Raheb Homavandi / Reuters

Akbar Hashemi Rafsanjani, the former Iranian president who died Sunday at the age of 82, was viewed as a consummate political insider and reformer in a country where conservatives have held sway since the 1979 Islamic revolution.

Although he was a longtime ally of Ayatollah Ruhollah Khomeini, the founder of the Islamic republic, Rafsanjani came to prominence as speaker of Iran’s parliament in the 1980s. He was appointed commander-in-chief of the country’s military in the last days of the Iran-Iraq war and was seen as instrumental in accepting the United Nations Security Council resolution that ended the 1980-88 conflict.

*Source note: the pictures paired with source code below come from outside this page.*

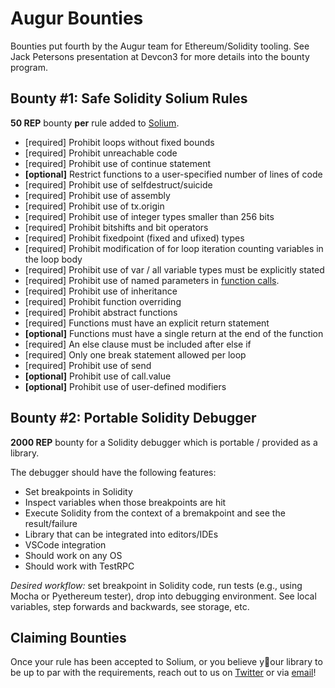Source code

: # Augur Bounties

Bounties put fourth by the Augur team for Ethereum/Solidity tooling. See Jack Petersons presentation at Devcon3 for more details into the bounty program.

## <a id="bounty-one"/> Bounty #1: Safe Solidity Solium Rules

**50 REP** bounty **per** rule added to [Solium](https://github.com/duaraghav8/Solium).

 - [required] Prohibit loops without fixed bounds
 - [required] Prohibit unreachable code
 - [required] Prohibit use of continue statement
 - **[optional]** Restrict functions to a user-specified number of lines of code
 - [required] Prohibit use of selfdestruct/suicide
 - [required] Prohibit use of assembly
 - [required] Prohibit use of tx.origin
 - [required] Prohibit use of integer types smaller than 256 bits
 - [required] Prohibit bitshifts and bit operators
- [required] Prohibit fixedpoint (fixed and ufixed) types
- [required] Prohibit modification of for loop iteration counting variables in the loop body
- [required] Prohibit use of var / all variable types must be explicitly stated
- [required] Prohibit use of named parameters in [function calls](https://solidity.readthedocs.io/en/develop/control-structures.html#named-calls-and-anonymous-function-parameters).
- [required] Prohibit use of inheritance
- [required] Prohibit function overriding
- [required] Prohibit abstract functions
- [required] Functions must have an explicit return statement
- **[optional]** Functions must have a single return at the end of the function
- [required] An else clause must be included after else if
- [required] Only one break statement allowed per loop
- [required] Prohibit use of send
- **[optional]** Prohibit use of call.value
- **[optional]** Prohibit use of user-defined modifiers

## <a id="bounty-two"/> Bounty #2: Portable Solidity Debugger

**2000 REP** bounty for a Solidity debugger which is portable / provided as a library.  

The debugger should have the following features:

- Set breakpoints in Solidity
- Inspect variables when those breakpoints are hit
- Execute Solidity from the context of a bremakpoint and see the result/failure
- Library that can be integrated into editors/IDEs
- VSCode integration
- Should work on any OS
- Should work with TestRPC

*Desired workflow:* set breakpoint in Solidity code, run tests (e.g., using Mocha or Pyethereum tester), drop into debugging environment.  See local variables, step forwards and backwards, see storage, etc.

## Claiming Bounties

Once your rule has been accepted to Solium, or you believe your library to be up to par with the requirements, reach out to us on [Twitter](twitetr.com/AugurProject) or via [email](mailto:team@augur.net)!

Two events that occurred after Khomeini’s death in 1989 have shaped modern Iran: Ayatollah Ali Khamenei, then a Rafsanjani ally, was named supreme leader. Rafsanjani was elected president the same year. These two men influenced Iranian politics—sometimes working together, sometimes as bitter enemies—over the next three decades. Khamenei sought to maintain Iran as an anti-Western bastion in the Middle East while Rafsanjani supported change.

As president, Rafsanjani opened up the country’s moribund economy, encouraged family planning by promoting contraceptive use, and placed women in prominent positions—all the while facing opposition from the country’s hard-liners. But he also amassed a great deal of personal wealth. He was believed to be one of the richest men in the country and was placed by Forbes on its list of “Millionaire Mullahs.” Under Rafsanjani, Iran was by no means a Western-style democracy. Human rights were still suppressed and dissent crushed. As recently as 2015, Rafsanjani said Israel will be “wiped off the map.” He served two terms as president—and was constitutionally forbidden from seeking a third term.

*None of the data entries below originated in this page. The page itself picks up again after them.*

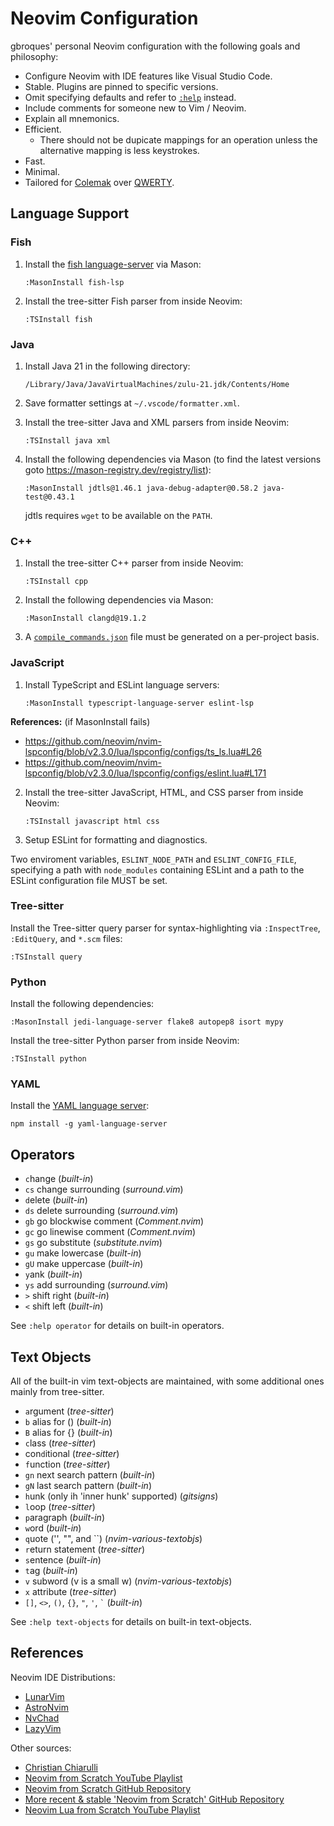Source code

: # Neovim Configuration

gbroques' personal Neovim configuration with the following goals and philosophy:

* Configure Neovim with IDE features like Visual Studio Code.
* Stable. Plugins are pinned to specific versions.
* Omit specifying defaults and refer to [`:help`](https://neovim.io/doc/user/helphelp.html) instead.
* Include comments for someone new to Vim / Neovim.
* Explain all mnemonics.
* Efficient.
  * There should not be dupicate mappings for an operation unless the alternative mapping is less keystrokes.
* Fast.
* Minimal.
* Tailored for [Colemak](https://en.wikipedia.org/wiki/Colemak) over [QWERTY](https://en.wikipedia.org/wiki/QWERTY).

## Language Support

### Fish

1. Install the [fish language-server](https://www.fish-lsp.dev/) via Mason:

       :MasonInstall fish-lsp

2. Install the tree-sitter Fish parser from inside Neovim:

       :TSInstall fish

### Java

1. Install Java 21 in the following directory:

       /Library/Java/JavaVirtualMachines/zulu-21.jdk/Contents/Home

2. Save formatter settings at `~/.vscode/formatter.xml`.

3. Install the tree-sitter Java and XML parsers from inside Neovim:

       :TSInstall java xml

4. Install the following dependencies via Mason (to find the latest versions goto https://mason-registry.dev/registry/list):

       :MasonInstall jdtls@1.46.1 java-debug-adapter@0.58.2 java-test@0.43.1

   jdtls requires `wget` to be available on the `PATH`.

### C++

1. Install the tree-sitter C++ parser from inside Neovim:

       :TSInstall cpp

2. Install the following dependencies via Mason:

       :MasonInstall clangd@19.1.2

3. A [`compile_commands.json`](https://clangd.llvm.org/installation.html#compile_commandsjson) file must be generated on a per-project basis.

### JavaScript

1. Install TypeScript and ESLint language servers:

       :MasonInstall typescript-language-server eslint-lsp

**References:** (if MasonInstall fails)

* https://github.com/neovim/nvim-lspconfig/blob/v2.3.0/lua/lspconfig/configs/ts_ls.lua#L26
* https://github.com/neovim/nvim-lspconfig/blob/v2.3.0/lua/lspconfig/configs/eslint.lua#L171

2. Install the tree-sitter JavaScript, HTML, and CSS parser from inside Neovim:

       :TSInstall javascript html css

3. Setup ESLint for formatting and diagnostics.

Two enviroment variables, `ESLINT_NODE_PATH` and `ESLINT_CONFIG_FILE`, specifying a path with `node_modules` containing ESLint and a path to the ESLint configuration file MUST be set.

### Tree-sitter

Install the Tree-sitter query parser for syntax-highlighting via `:InspectTree`, `:EditQuery`, and `*.scm` files:

    :TSInstall query

### Python

Install the following dependencies:

    :MasonInstall jedi-language-server flake8 autopep8 isort mypy

Install the tree-sitter Python parser from inside Neovim:

    :TSInstall python

### YAML

Install the [YAML language server](https://github.com/redhat-developer/yaml-language-server):

    npm install -g yaml-language-server

## Operators

* `c`hange (*built-in*)
* `cs` change surrounding (*surround.vim*)
* `d`elete (*built-in*)
* `ds` delete surrounding (*surround.vim*)
* `gb` go blockwise comment (*Comment.nvim*)
* `gc` go linewise comment (*Comment.nvim*)
* `gs` go substitute (*substitute.nvim*)
* `gu` make lowercase (*built-in*)
* `gU` make uppercase (*built-in*)
* `y`ank (*built-in*)
* `ys` add surrounding (*surround.vim*)
* `>` shift right (*built-in*)
* `<` shift left (*built-in*)

See `:help operator` for details on built-in operators.

## Text Objects

All of the built-in vim text-objects are maintained, with some additional ones mainly from tree-sitter.

* `a`rgument (*tree-sitter*)
* `b` alias for () (*built-in*)
* `B` alias for {} (*built-in*)
* `c`lass (*tree-sitter*)
* con`d`itional (*tree-sitter*)
* `f`unction (*tree-sitter*)
* `gn` next search pattern (*built-in*)
* `gN` last search pattern (*built-in*)
* `h`unk (only ih 'inner hunk' supported) (*gitsigns*)
* `l`oop (*tree-sitter*)
* `p`aragraph (*built-in*)
* `w`ord (*built-in*)
* `q`uote ('', "", and ``) (*nvim-various-textobjs*)
* `r`eturn statement (*tree-sitter*)
* `s`entence (*built-in*)
* `t`ag (*built-in*)
* `v` subword (v is a small w) (*nvim-various-textobjs*)
* `x` attribute (*tree-sitter*)
* `[]`, `<>`, `()`, `{}`, `"`, `'`, `` ` `` (*built-in*)

See `:help text-objects` for details on built-in text-objects.

## References

Neovim IDE Distributions:

* [LunarVim](https://github.com/LunarVim/LunarVim)
* [AstroNvim](https://github.com/AstroNvim/AstroNvim)
* [NvChad](https://github.com/NvChad/NvChad)
* [LazyVim](https://github.com/LazyVim/LazyVim)

Other sources:

* [Christian Chiarulli](https://www.youtube.com/@chrisatmachine)
* [Neovim from Scratch YouTube Playlist](https://www.youtube.com/watch?v=ctH-a-1eUME&list=PLhoH5vyxr6Qq41NFL4GvhFp-WLd5xzIzZ)
* [Neovim from Scratch GitHub Repository](https://github.com/LunarVim/Neovim-from-scratch)
* [More recent & stable 'Neovim from Scratch' GitHub Repository](https://github.com/LunarVim/nvim-basic-ide)
* [Neovim Lua from Scratch YouTube Playlist](https://www.youtube.com/playlist?list=PLPDVgSbOnt7LXQ8DTzu37UwCpA0elyD0V)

Rafsanjani remained active in politics after he left the presidency. In 2002, he was named head of the Expediency Council, the body that settles disputes between the Majlis, Iran’s parliament, and the Guardian Council, the body that vets legislation and supervises elections. Three years later, he sought the presidency again, but lost to Mahmoud Ahmadinejad, the populist mayor of Tehran, whose policies Rafsanjani publicly criticized. In 2006, he was named head of the Assembly of Experts, which appoints Iran’s supreme leader. It was in that position that he supported Mir Hossein Mousavi, the reformist leader who sought the presidency and ultimately lost to Ahmadinejad in the contentious 2009 election. That election caused a major rift between Rafsanjani and Khamenei, Iran’s supreme leader. Ahmadinejad accused Mousavi of being backed by corrupt individuals, but he did not name Rafsanjani. Rafsanjani, in an open letter, appeared to accused the supreme leader of remaining silent in light of the accusations.

Rafsanjani and his family fell out of political favor after that. An attempt to seek the presidency in 2013 was blocked by the Guardian Council, stunning Iranians. At the time of his death Sunday, Rafsanjani remained a member of the Assembly of Experts, but his influence on Iranian politics had waned.